Very often I read that you need to structure your web applications into multiple tiers to separate the concerns. The advice is to move the business and data logic out of the web project into two different projects so you end up with the classic 3 tier model – presentation, business and data. This advice is good.

The strange thing is that this advice is given to web developers as a way of structuring web applications. I’ve always found that very odd. Not that web developers don’t write business and data logic, but I don’t see the connection between web development and business/data logic development.

Let me explain

The premise for the advice is that business/data logic is part of building a website. This is wrong. A website is a visual representation that interacts with the business logic, but the business logic doesn’t and shouldn’t care about the website. The business logic is an API consumed by the website and nothing more. The business logic still doesn’t care if its public methods (API) are used on a website, in a Windows Forms application or in a web service. Ergo, business logic is not part of building a website. The premise is wrong.

In a typical 3 tier web solution you have three projects – the website, business- and data logic projects. That makes it a little confusing to believe that the business and data logic has nothing to do with building a website. But if you think of the three projects as the building blocks in creating a solution then it’s easier to understand. In other words; you don’t separate a website into three tiers by separating the business and data logic into their own projects, you separate the solution into three tiers. Since the website is just the UI in such a solution, it is wrong statement that your website is 3-tiered and the premise is then wrong.

The three tiers

The reason why I’ve always found this advice odd is that I always build my websites in three tiers, but it has nothing to do with the business and data logic. The three tiers I use in web development are specific for the website only. The tiers are:

  1. User interface
  2. User interface logic
  3. Presentation logic

The names are just some that I use and may be different elsewhere.

User interface (UI)

The UI is the HTML, JavaScript and CSS that makes up the visual look and feel and the browser behavior. It lives in pages (.aspx), user controls (.ascx), .js and .css files. In some cases also in HTTP handlers (.ashx), but mainly for custom AJAX mechanisms.

User interface logic

This tier is what controls the server side behaviour of the UI. It lives in code-behind files and in the App_Code folder. This logic is responsible for handling button events and differentiates the response based on the user etc. It’s also custom web control collections that could live in its own project and often do.

Presentation logic

This is the where all the stuff goes that isn’t directly is used in the UI. It could be RSS feeds or classes used by the code-behind. Most often it’s where I put the HttpHandlers and HttpModules and the logic that controls them. It could be located in its own project or it could just be in its own folder in the App_Code or wherever it feels right to put it depending on the size of the project.

It doesn’t really matter where the tiers are physically placed as long as they are logically separated. That’s why it often makes sense to move the tiers into their own projects to make the separation clear and the code easier to maintain and reuse.

So a three tier web application has nothing to do with business and data logic. Remember that the business logic is just an API consumed by a website even if they both live in the same Visual Studio solution.

Just the other day I was digging into various Web 2.0 APIs to see what the possibilities where. You know, just kicking back and having fun geek style. I quickly gave up.

For some reason, both Facebook and LinkedIn protect certain information about your friends and contacts in the name of privacy. If you log into your Facebook account, you can see the e-mail address of your friends if they have provided one on their profile. You cannot retrieve that e-mail through the API and the same goes for the phone number. You can get pictures, gender, age etc. but not the e-mail address.
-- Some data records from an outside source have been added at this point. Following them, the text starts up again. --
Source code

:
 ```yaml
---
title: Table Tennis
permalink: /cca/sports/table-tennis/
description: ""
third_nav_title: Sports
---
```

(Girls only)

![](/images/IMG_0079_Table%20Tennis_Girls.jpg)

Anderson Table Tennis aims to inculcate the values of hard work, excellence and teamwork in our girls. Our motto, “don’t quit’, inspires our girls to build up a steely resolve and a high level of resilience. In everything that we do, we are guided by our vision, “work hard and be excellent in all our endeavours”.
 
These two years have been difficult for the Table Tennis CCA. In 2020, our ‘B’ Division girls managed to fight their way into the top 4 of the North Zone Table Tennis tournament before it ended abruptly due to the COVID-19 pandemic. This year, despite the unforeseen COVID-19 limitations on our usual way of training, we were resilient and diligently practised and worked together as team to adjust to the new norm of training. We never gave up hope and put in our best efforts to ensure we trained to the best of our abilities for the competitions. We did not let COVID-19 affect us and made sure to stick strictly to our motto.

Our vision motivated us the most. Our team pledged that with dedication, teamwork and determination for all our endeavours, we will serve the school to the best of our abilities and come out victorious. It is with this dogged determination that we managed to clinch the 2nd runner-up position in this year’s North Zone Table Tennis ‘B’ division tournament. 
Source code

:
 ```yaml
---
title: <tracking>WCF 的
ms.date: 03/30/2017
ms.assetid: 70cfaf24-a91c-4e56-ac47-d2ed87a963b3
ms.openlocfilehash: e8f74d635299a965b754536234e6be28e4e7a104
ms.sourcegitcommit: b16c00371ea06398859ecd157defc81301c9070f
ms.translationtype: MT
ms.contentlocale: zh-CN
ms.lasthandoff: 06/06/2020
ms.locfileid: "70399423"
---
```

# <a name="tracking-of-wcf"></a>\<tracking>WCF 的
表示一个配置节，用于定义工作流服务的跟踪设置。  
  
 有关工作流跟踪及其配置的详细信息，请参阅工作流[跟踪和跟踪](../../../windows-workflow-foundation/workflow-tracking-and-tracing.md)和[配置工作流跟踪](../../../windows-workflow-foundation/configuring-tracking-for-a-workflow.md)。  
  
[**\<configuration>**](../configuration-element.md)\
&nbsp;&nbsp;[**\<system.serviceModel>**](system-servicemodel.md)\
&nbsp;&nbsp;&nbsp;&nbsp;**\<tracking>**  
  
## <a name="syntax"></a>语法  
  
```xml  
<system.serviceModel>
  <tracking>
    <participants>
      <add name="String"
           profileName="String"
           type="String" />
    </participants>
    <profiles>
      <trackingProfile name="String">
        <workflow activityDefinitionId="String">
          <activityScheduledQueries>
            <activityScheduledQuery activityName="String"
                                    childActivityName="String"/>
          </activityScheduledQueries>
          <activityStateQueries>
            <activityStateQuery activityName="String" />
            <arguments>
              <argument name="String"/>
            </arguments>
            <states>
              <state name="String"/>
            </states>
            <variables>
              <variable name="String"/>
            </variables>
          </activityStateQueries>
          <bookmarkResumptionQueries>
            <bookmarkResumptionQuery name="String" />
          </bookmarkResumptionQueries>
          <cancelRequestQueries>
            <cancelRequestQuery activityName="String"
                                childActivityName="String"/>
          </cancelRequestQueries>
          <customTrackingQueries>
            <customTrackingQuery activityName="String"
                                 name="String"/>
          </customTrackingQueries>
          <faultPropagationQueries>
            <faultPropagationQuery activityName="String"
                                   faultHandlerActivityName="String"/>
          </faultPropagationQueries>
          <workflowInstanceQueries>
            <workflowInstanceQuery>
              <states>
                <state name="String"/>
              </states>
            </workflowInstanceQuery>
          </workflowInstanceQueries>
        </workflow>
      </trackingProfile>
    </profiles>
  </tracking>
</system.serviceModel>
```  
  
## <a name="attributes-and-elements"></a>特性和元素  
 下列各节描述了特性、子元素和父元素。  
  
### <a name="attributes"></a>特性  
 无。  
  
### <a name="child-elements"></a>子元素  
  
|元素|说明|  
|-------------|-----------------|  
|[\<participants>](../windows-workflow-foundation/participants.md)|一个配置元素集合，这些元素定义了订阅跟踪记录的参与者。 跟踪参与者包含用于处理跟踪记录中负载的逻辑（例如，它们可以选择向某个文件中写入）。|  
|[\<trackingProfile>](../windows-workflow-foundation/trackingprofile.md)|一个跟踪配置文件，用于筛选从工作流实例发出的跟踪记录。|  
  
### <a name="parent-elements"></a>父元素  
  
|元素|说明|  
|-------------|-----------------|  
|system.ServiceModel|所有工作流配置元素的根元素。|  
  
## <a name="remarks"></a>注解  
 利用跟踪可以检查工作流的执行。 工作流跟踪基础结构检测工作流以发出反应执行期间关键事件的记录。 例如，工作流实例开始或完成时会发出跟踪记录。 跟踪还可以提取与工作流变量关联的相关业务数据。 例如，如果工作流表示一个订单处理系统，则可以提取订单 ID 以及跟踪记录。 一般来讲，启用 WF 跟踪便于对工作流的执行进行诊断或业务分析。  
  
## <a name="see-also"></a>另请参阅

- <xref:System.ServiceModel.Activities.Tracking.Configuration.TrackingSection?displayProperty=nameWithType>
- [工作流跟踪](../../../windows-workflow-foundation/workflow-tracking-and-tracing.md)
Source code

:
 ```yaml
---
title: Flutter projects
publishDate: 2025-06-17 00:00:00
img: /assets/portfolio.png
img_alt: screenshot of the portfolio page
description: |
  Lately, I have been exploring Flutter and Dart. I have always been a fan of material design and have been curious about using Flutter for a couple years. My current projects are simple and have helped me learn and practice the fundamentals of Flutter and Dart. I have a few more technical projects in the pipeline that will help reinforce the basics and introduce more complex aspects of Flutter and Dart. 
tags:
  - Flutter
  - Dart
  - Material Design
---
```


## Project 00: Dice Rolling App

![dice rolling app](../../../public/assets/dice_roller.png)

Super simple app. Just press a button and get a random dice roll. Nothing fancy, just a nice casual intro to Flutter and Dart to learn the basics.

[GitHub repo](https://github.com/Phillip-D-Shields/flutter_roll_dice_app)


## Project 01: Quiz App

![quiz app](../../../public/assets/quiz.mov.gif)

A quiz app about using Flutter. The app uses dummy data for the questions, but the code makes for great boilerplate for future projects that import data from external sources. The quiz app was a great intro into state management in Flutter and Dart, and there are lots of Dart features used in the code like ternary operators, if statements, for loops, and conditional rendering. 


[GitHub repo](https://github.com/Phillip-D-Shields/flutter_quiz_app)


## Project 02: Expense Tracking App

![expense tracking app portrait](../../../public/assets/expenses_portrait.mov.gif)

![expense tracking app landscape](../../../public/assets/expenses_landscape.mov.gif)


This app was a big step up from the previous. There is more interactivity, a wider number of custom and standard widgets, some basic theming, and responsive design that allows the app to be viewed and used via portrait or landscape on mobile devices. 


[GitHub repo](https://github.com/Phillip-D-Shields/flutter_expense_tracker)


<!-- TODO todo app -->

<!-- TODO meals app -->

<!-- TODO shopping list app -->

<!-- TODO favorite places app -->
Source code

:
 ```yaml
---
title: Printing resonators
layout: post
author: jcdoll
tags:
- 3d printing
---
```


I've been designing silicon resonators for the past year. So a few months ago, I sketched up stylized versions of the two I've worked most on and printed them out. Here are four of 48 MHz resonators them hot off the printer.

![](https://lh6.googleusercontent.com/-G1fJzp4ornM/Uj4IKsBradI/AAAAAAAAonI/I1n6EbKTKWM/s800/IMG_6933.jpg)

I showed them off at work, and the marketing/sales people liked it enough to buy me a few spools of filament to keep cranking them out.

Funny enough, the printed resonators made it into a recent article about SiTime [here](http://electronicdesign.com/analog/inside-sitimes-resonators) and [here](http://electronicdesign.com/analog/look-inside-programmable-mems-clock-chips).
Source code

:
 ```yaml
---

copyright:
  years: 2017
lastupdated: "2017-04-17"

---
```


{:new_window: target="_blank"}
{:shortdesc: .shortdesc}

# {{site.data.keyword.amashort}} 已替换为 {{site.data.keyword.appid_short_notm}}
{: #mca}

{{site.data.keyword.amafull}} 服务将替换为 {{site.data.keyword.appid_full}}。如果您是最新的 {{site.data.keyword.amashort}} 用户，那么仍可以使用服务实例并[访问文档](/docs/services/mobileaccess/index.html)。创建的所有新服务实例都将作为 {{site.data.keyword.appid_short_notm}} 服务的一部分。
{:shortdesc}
LinkedIn does expose the e-mail address, but not addresses, phone numbers or any other information except the name, title and organization. The reason why I wanted the e-mail address was that it is a great key that could pair up your Facebook friends to the LinkedIn contacts. Then I would be able to get all the information on the people from the two networks and make a more complete profile on them.

I know that people might be reluctant to share their e-mail address on Facebook, but apparently a lot of the same people have no issue sharing it on LinkedIn. It doesn’t make sense. And why does the LinkedIn vCards of your own contacts not contain information like country and zip code even though people have entered it? Why couldn’t they just let it be up to the individual user to allow this information being public? Privacy restriction, that’s why, and probably a law suit waiting to happen.

Now, there is some sense in keeping sensitive information private, but why are they just sensitive to the API’s on not if you’re logged in on the websites? In other words, people can get access but not machines. It might be that people build mash-ups, but machines have to execute them and that’s the problem.

It seems that the bigger the programmable web becomes, the bigger the issue becomes on keeping information private, thus limiting us from doing some really cool stuff easily. I guess we could always go back to screen scraping as long as it’s still possible, which by the way it is on both Facebook and LinkedIn – for now anyway – even thought it is a clear violation on their terms of service.

So, I gave up my little venture, looked longingly at the moon from my window and dreamed of a world where privacy restrictions and law suits don’t conflict with my geeky nature.